Единственная причина, по которой я хоть немного ориентируюсь в том, что мы едим, это глянцевые журналы, оставленные в больнице родственниками, которые мы, пациенты, зачитывали до дыр. Я никогда этих блюд раньше не пробовал, только видел фотографии к статьям типа «Обед в Риме» или «Тоскана для гурманов».
— Это я тебе не скоро забуду.
— Что?
— Ты же разрушила мои вкусовые рецепторы. Как я теперь смогу есть «фальшивого зайца», у него же вкус дохлого тюленя.
— Да, я знаю… Прости меня.
— Отныне мне придется грабить бензоколонки, чтобы питаться маринованным лососем в бальзамическом уксусе. Я из-за тебя в полном дерьме, ты понимаешь?
— Прости, прости, прости, я снова поступила плохо.

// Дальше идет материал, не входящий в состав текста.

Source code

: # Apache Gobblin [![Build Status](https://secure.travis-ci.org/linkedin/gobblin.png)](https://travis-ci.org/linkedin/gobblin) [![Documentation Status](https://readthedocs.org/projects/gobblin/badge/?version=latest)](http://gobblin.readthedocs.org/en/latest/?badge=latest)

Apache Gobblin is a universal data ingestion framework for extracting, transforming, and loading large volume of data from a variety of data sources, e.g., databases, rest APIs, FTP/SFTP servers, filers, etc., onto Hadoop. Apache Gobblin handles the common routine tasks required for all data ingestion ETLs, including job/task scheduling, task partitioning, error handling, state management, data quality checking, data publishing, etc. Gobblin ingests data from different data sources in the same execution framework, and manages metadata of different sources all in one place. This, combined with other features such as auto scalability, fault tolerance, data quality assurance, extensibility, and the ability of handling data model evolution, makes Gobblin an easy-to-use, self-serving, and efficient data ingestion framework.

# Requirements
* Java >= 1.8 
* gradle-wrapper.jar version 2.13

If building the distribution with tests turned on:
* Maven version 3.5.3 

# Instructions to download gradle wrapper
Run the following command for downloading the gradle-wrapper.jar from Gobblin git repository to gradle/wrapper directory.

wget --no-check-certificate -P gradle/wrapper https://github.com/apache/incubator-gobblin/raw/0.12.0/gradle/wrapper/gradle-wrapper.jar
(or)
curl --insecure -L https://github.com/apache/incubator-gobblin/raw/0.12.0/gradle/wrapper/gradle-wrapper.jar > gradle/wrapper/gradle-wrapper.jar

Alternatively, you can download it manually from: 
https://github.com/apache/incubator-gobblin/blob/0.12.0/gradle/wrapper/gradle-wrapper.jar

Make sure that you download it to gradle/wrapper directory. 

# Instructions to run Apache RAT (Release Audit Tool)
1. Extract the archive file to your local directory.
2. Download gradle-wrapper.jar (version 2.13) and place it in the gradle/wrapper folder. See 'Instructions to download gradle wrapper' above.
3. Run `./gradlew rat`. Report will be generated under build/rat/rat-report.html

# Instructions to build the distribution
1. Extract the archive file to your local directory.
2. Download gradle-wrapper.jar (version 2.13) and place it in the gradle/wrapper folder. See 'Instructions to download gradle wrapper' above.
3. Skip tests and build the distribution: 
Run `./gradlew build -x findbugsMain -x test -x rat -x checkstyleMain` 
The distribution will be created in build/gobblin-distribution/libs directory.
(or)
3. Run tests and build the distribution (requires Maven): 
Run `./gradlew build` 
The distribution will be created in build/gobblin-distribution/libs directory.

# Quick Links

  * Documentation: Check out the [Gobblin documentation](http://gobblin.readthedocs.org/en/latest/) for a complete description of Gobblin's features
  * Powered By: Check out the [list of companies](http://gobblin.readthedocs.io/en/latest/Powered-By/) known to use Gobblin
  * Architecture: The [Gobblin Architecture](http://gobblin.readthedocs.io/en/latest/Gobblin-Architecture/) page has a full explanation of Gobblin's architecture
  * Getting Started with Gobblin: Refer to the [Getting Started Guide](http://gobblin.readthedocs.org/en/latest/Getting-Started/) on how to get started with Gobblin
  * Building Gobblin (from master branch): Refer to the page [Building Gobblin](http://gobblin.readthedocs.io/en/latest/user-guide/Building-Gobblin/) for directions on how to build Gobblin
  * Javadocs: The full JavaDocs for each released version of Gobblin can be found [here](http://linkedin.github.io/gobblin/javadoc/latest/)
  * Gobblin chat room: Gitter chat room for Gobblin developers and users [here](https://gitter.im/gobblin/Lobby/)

— Да, черт возьми! Свинюшка!
На десерт нам подают эспрессо и какие-то маленькие продолговатые итальянские печенья с миндалем. Официант приносит счет и деликатно кладет его рядом с Анной, она, не глядя, кладет свою карточку, и официант все уносит.
Мы идем к каналу, садимся, свесив ноги, и смотрим на воду. Сидим какое-то время в тишине. Затем она берет меня за руку, смотрит на нее, проводит указательным пальцем по костяшкам. Собирается сказать что-то, но не решается. А когда наконец начинает говорить, голос ее тих, словно она боится, что кто-то нас услышит.
— Мне с тобой правда очень хорошо…
Я молча сжимаю ей руку.
— Очень хорошо. Я…
Она хочет продолжить, но голос замирает. Как будто ей не хватает воздуха, чтобы закончить предложение.
Тогда она смотрит мне в глаза и едва заметно улыбается:
— …Нам, психам, надо держаться вместе.
Вернувшись домой, мы ложимся на матрас, я медленно ее раздеваю. Не дико и необузданно, но гораздо лучше. Наши тела теперь знают друг друга, коленки не сталкиваются, руки не мешаются. Тепло, хорошо и медленно. Одной рукой я обхватил ее поясницу, другая — у нее под головой; кончая, я прижимаю ее к себе.
Утром, еще затемно, я встаю с матраса и одеваюсь. Нахожу свои вещи: их немного. Пытаюсь не шуметь, Анна поворачивается, бормочет во сне, но не просыпается. Я беру куртку и закрываю за собой дверь. На улице холодно, шел дождь. Я иду к мосту. Запахиваю куртку, тело еще не проснулось. Думать не хочу. Сейчас я мог бы лежать под одеялом, согреваемый Анной, прижавшись к ее спине. Завтра я бы долго спал, потягивался в постели, наслаждался ароматом ее тела, сохранившимся даже после ее ухода.